I'm trying to use the Tensorflow's CTC implementation under contrib package (tf.contrib.ctc.ctc_loss) without success.

First of all, anyone know where can I read a good step-by-step tutorial? Tensorflow's documentation is very poor on this topic.
Do I have to provide to ctc_loss the labels with the blank label interleaved or not?
I could not be able to overfit my network even using a train dataset of length 1 over 200 epochs. :(
How can I calculate the label error rate using tf.edit_distance?

Here is my code:

with graph.as_default():

  max_length = X_train.shape[1]
  frame_size = X_train.shape[2]
  max_target_length = y_train.shape[1]

  # Batch size x time steps x data width
  data = tf.placeholder(tf.float32, [None, max_length, frame_size])
  data_length = tf.placeholder(tf.int32, [None])

  #  Batch size x max_target_length
  target_dense = tf.placeholder(tf.int32, [None, max_target_length])
  target_length = tf.placeholder(tf.int32, [None])

  #  Generating sparse tensor representation of target
  target = ctc_label_dense_to_sparse(target_dense, target_length)

  # Applying LSTM, returning output for each timestep (y_rnn1, 
  # [batch_size, max_time, cell.output_size]) and the final state of shape
  # [batch_size, cell.state_size]
  y_rnn1, h_rnn1 = tf.nn.dynamic_rnn(
    tf.nn.rnn_cell.LSTMCell(num_hidden, state_is_tuple=True, num_proj=num_classes), #  num_proj=num_classes
    data,
    dtype=tf.float32,
    sequence_length=data_length,
  )

  #  For sequence labelling, we want a prediction for each timestamp. 
  #  However, we share the weights for the softmax layer across all timesteps. 
  #  How do we do that?
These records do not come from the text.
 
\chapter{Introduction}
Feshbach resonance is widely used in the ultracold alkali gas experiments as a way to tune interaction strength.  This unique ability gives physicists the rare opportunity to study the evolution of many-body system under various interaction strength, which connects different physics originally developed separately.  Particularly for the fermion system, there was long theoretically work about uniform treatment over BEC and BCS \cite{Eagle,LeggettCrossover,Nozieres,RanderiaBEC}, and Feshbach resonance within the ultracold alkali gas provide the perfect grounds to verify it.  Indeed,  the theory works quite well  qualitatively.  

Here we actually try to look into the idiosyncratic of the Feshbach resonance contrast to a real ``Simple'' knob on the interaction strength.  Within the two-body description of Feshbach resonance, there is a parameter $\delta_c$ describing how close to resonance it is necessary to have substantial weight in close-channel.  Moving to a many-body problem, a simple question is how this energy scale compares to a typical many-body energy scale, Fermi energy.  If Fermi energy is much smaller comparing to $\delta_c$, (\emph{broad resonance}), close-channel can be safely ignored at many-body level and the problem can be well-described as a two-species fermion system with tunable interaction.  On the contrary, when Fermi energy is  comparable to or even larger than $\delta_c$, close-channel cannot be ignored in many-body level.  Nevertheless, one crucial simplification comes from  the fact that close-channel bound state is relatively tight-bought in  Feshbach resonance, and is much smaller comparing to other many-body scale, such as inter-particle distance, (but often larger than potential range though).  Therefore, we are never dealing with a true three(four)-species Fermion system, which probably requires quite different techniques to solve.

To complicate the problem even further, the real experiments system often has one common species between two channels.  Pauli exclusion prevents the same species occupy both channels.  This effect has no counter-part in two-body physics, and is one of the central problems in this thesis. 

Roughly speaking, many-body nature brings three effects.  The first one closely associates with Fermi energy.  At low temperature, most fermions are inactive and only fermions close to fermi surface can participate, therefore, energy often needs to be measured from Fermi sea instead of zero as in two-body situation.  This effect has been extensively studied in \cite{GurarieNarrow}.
By flattening the first two dimensions of the output tensor. 
  #  This way time steps look the same as examples in the batch to the weight matrix. 
  #  Afterwards, we reshape back to the desired shape


  # Reshaping
  logits = tf.transpose(y_rnn1, perm=(1, 0, 2))
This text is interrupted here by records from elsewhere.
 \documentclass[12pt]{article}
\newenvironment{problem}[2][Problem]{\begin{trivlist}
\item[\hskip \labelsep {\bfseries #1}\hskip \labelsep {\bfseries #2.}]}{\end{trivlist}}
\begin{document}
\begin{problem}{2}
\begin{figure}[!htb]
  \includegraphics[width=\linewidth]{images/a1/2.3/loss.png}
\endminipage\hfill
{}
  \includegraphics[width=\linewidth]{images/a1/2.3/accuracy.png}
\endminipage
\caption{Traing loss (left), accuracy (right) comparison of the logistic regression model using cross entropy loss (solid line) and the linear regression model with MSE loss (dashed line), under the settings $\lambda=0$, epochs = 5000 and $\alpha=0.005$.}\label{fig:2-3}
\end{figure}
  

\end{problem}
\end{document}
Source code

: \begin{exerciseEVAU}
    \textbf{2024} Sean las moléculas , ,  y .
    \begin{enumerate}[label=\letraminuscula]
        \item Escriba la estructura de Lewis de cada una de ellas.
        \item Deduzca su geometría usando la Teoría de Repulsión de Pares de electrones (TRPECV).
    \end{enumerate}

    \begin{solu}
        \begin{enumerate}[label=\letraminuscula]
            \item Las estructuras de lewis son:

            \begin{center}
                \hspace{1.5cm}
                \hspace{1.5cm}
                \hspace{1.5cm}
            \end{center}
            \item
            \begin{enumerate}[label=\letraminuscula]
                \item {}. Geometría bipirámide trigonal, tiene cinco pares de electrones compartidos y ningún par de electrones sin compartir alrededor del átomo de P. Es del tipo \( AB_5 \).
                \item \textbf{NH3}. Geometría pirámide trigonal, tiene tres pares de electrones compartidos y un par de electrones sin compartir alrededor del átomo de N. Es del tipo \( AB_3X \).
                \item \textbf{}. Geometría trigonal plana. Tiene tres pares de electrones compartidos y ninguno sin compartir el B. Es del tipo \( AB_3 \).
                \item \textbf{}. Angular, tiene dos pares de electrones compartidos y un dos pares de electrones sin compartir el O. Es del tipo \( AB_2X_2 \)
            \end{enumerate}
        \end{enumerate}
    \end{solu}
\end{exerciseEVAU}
  #  Get the loss by calculating ctc_loss
  #  Also calculates
  #  the gradient.  This class performs the softmax operation for you, so    inputs
  #  should be e.g. linear projections of outputs by an LSTM.
  loss = tf.reduce_mean(tf.contrib.ctc.ctc_loss(logits, target, data_length))

  #  Define our optimizer with learning rate
  optimizer = tf.train.RMSPropOptimizer(learning_rate).minimize(loss)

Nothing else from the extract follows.